Scan the records below for the line with "Open [http://localhost:3000](http://localhost:3000) to" and the line with "Your app is ready to be deployed!". Repeat those two lines and every line between them exactly, and nothing else.

Records excerpted from a collection:
..............................

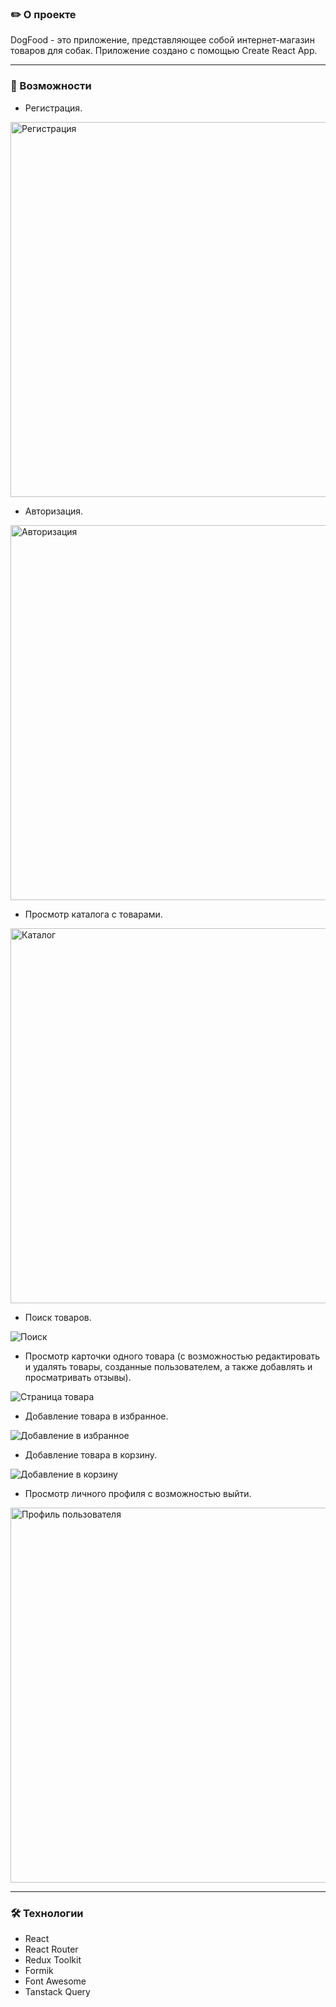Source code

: ### :pencil2: О проекте

DogFood - это приложение, представляющее собой интернет-магазин товаров для собак. 
Приложение создано с помощью Create React App.

---

### :mag_right: Возможности
- Регистрация.

<img width="600" alt="Регистрация" src="https://user-images.githubusercontent.com/111277973/229758545-8d4e6113-6e5a-4157-a00a-c0483b7566ae.png">

- Авторизация.

<img width="600" alt="Авторизация" src="https://user-images.githubusercontent.com/111277973/229758769-0a4bf4ba-0032-47d4-9dc3-34dad283f657.png">

- Просмотр каталога с товарами.

<img width="600" alt="Каталог" src="https://user-images.githubusercontent.com/111277973/229758825-98a12aa9-31d2-4df7-8b9b-29ac863ef8ac.png">

- Поиск товаров.

![Поиск](https://user-images.githubusercontent.com/111277973/229759399-351dbc9b-1fe4-47c3-8265-f084a5fe6267.gif)

- Просмотр карточки одного товара (с возможностью редактировать и удалять товары, созданные пользователем, а также добавлять и просматривать отзывы).

![Страница товара](https://user-images.githubusercontent.com/111277973/229758982-2bab4fe6-1b01-405e-a2ba-dee21f26fa1e.gif)

- Добавление товара в избранное.

![Добавление в избранное](https://user-images.githubusercontent.com/111277973/229759254-9f1d50a9-cb74-4afa-b956-f4140302cfca.gif)

- Добавление товара в корзину.

![Добавление в корзину](https://user-images.githubusercontent.com/111277973/229759342-99500166-d9f7-47ee-8fb6-3f5f060ea200.gif)

- Просмотр личного профиля с возможностью выйти.
<img width="600" alt="Профиль пользователя" src="https://user-images.githubusercontent.com/111277973/229759486-3c1c4d2f-2183-460f-8a0a-3a558be2e2bd.png">

---

### :hammer_and_wrench: Технологии
- React
- React Router
- Redux Toolkit
- Formik
- Font Awesome
- Tanstack Query



<!-- # Getting Started with Create React App

This project was bootstrapped with [Create React App](https://github.com/facebook/create-react-app).

## Available Scripts

In the project directory, you can run:

### `npm start`

Runs the app in the development mode.\
Open [http://localhost:3000](http://localhost:3000) to view it in your browser.

The page will reload when you make changes.\
You may also see any lint errors in the console.

### `npm test`

Launches the test runner in the interactive watch mode.\
See the section about [running tests](https://facebook.github.io/create-react-app/docs/running-tests) for more information.

### `npm run build`

Builds the app for production to the `build` folder.\
It correctly bundles React in production mode and optimizes the build for the best performance.

The build is minified and the filenames include the hashes.\
Your app is ready to be deployed!

See the section about [deployment](https://facebook.github.io/create-react-app/docs/deployment) for more information.

### `npm run eject`

**Note: this is a one-way operation. Once you `eject`, you can't go back!**

If you aren't satisfied with the build tool and configuration choices, you can `eject` at any time. This command will remove the single build dependency from your project.

Instead, it will copy all the configuration files and the transitive dependencies (webpack, Babel, ESLint, etc) right into your project so you have full control over them. All of the commands except `eject` will still work, but they will point to the copied scripts so you can tweak them. At this point you're on your own.

You don't have to ever use `eject`. The curated feature set is suitable for small and middle deployments, and you shouldn't feel obligated to use this feature. However we understand that this tool wouldn't be useful if you couldn't customize it when you are ready for it.

## Learn More

You can learn more in the [Create React App documentation](https://facebook.github.io/create-react-app/docs/getting-started).

To learn React, check out the [React documentation](https://reactjs.org/).

### Code Splitting

This section has moved here: [https://facebook.github.io/create-react-app/docs/code-splitting](https://facebook.github.io/create-react-app/docs/code-splitting)

### Analyzing the Bundle Size

This section has moved here: [https://facebook.github.io/create-react-app/docs/analyzing-the-bundle-size](https://facebook.github.io/create-react-app/docs/analyzing-the-bundle-size)

### Making a Progressive Web App

This section has moved here: [https://facebook.github.io/create-react-app/docs/making-a-progressive-web-app](https://facebook.github.io/create-react-app/docs/making-a-progressive-web-app)

### Advanced Configuration

This section has moved here: [https://facebook.github.io/create-react-app/docs/advanced-configuration](https://facebook.github.io/create-react-app/docs/advanced-configuration)

### Deployment

This section has moved here: [https://facebook.github.io/create-react-app/docs/deployment](https://facebook.github.io/create-react-app/docs/deployment)

### `npm run build` fails to minify

This section has moved here: [https://facebook.github.io/create-react-app/docs/troubleshooting#npm-run-build-fails-to-minify](https://facebook.github.io/create-react-app/docs/troubleshooting#npm-run-build-fails-to-minify)
-->
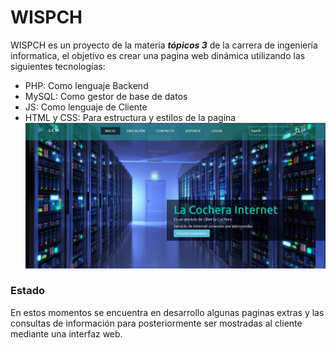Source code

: #  WISPCH 
WISPCH es un proyecto de la materia ***tópicos 3*** de la carrera de ingeniería informatica, el objetivo es crear una pagina web dinámica utilizando las siguientes tecnologías:

 - PHP: Como lenguaje Backend
 - MySQL: Como gestor de base de datos 
 - JS: Como lenguaje de Cliente  
 - HTML y CSS: Para estructura y estilos de la pagina
![Esta imagen no es mía, solo se usa como ilustración ](https://github.com/wineloy/Cochera-ISP/blob/master/images/screen-home.jpg)

  ### Estado
En estos momentos se encuentra en desarrollo algunas paginas extras y las consultas de información para posteriormente ser mostradas al cliente mediante una interfaz web.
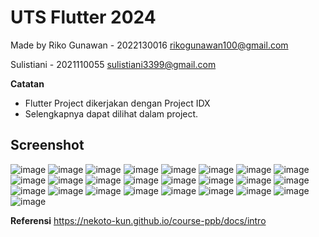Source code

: # UTS Flutter 2024

Made by Riko Gunawan - 2022130016
rikogunawan100@gmail.com

Sulistiani - 2021110055 
sulistiani3399@gmail.com

**Catatan**

- Flutter Project dikerjakan dengan Project IDX
- Selengkapnya dapat dilihat dalam project.

## Screenshot
![image](https://github.com/user-attachments/assets/9b435803-c138-4807-ac13-ed00cd78beea)
![image](https://github.com/user-attachments/assets/e306c41d-180b-434f-b52b-96269c1c44e7)
![image](https://github.com/user-attachments/assets/9dafa544-d30d-4f07-a6a8-93db24336597)
![image](https://github.com/user-attachments/assets/f1fc84c6-b247-4dd9-804e-ef8a7f9cb46d)
![image](https://github.com/user-attachments/assets/cffb513d-5126-4b8d-b507-63471218b79e)
![image](https://github.com/user-attachments/assets/7221dcab-cff0-49bc-ba12-acc174a9da88)
![image](https://github.com/user-attachments/assets/847fb34a-a8bd-4288-8e43-21182f2bfc7e)
![image](https://github.com/user-attachments/assets/83dd452e-b679-4978-9a0c-283271106659)
![image](https://github.com/user-attachments/assets/6c9d09c7-c788-4c0d-8342-913c83c3e67a)
![image](https://github.com/user-attachments/assets/6f9865fa-3129-4277-936b-6e0928274029)
![image](https://github.com/user-attachments/assets/d1bed7aa-7920-40b2-b910-53908fd1d3b5)
![image](https://github.com/user-attachments/assets/a4c381d8-1ac8-49a5-96eb-ec10df27dcbf)
![image](https://github.com/user-attachments/assets/ac9ef933-44c9-473c-9c68-6876eff99f02)
![image](https://github.com/user-attachments/assets/63c656c2-4daf-4e14-b66a-fa6ce72ca849)
![image](https://github.com/user-attachments/assets/38182fdd-ae9e-4f5f-8ef8-d3ccfcf0140b)
![image](https://github.com/user-attachments/assets/9cc3da4e-c94a-4692-842f-be46a71966b5)
![image](https://github.com/user-attachments/assets/13a031e9-7265-4f81-ba10-65402bd89683)
![image](https://github.com/user-attachments/assets/86b25742-b247-41d9-b410-6404f95b5c3b)
![image](https://github.com/user-attachments/assets/c1ded1b0-56ee-48f1-b938-1330d5e35210)
![image](https://github.com/user-attachments/assets/ef2148ac-077a-4633-9386-067007bda6ff)
![image](https://github.com/user-attachments/assets/088f7dcc-dc40-426b-a734-4c7e156c927e)
![image](https://github.com/user-attachments/assets/fe6d389a-f73a-4c29-a3d0-33091767deb2)
![image](https://github.com/user-attachments/assets/01313c7c-7bcd-4325-a944-d83ebe8f3d0a)
![image](https://github.com/user-attachments/assets/38b76b10-c794-46a9-837a-2f77ac9c3cce)
![image](https://github.com/user-attachments/assets/566888a4-3d2a-4672-81d0-214922e63803)


**Referensi**
https://nekoto-kun.github.io/course-ppb/docs/intro



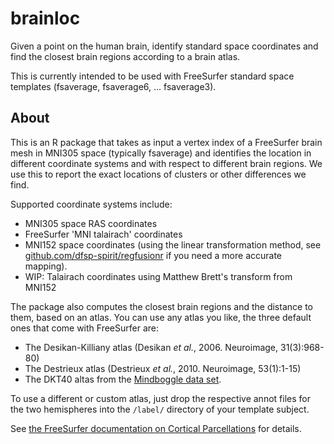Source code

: # brainloc
Given a point on the human brain, identify standard space coordinates and find the closest brain regions according to a brain atlas.

This is currently intended to be used with FreeSurfer standard space templates (fsaverage, fsaverage6, ... fsaverage3).

## About

This is an R package that takes as input a vertex index of a FreeSurfer brain mesh in MNI305 space (typically fsaverage) and identifies the location in different coordinate systems and with respect to different brain regions. We use this to report the exact locations of clusters or other differences we find.

Supported coordinate systems include:

* MNI305 space RAS coordinates
* FreeSurfer 'MNI talairach' coordinates
* MNI152 space coordinates (using the linear transformation method, see [github.com/dfsp-spirit/regfusionr](https://github.com/dfsp-spirit/regfusionr) if you need a more accurate mapping).
* WIP: Talairach coordinates using Matthew Brett's transform from MNI152

The package also computes the closest brain regions and the distance to them, based on an atlas. You can use any atlas you like, the three default ones that come with FreeSurfer are:

* The Desikan-Killiany atlas (Desikan *et al.*, 2006. Neuroimage, 31(3):968-80)
* The Destrieux atlas (Destrieux *et al.*, 2010. Neuroimage, 53(1):1-15)
* The DKT40 altas from the [Mindboggle data set](https://mindboggle.info/data.html).

To use a different or custom atlas, just drop the respective annot files for the two hemispheres into the `/label/` directory of your template subject.

See [the FreeSurfer documentation on Cortical Parcellations](https://surfer.nmr.mgh.harvard.edu/fswiki/CorticalParcellation) for details.



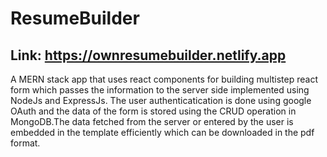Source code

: # ResumeBuilder
## Link: https://ownresumebuilder.netlify.app

A MERN stack app that uses react components for building multistep react form which passes the information to the server side implemented using NodeJs and ExpressJs. The user
authenticatication is done using google OAuth and the data of the form is stored using the CRUD operation in MongoDB.The data fetched from the server or entered by the user is 
embedded in the template efficiently which can be downloaded in the pdf format.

..............................

Your solution:
Open [http://localhost:3000](http://localhost:3000) to view it in your browser.

The page will reload when you make changes.\
You may also see any lint errors in the console.

### `npm test`

Launches the test runner in the interactive watch mode.\
See the section about [running tests](https://facebook.github.io/create-react-app/docs/running-tests) for more information.

### `npm run build`

Builds the app for production to the `build` folder.\
It correctly bundles React in production mode and optimizes the build for the best performance.

The build is minified and the filenames include the hashes.\
Your app is ready to be deployed!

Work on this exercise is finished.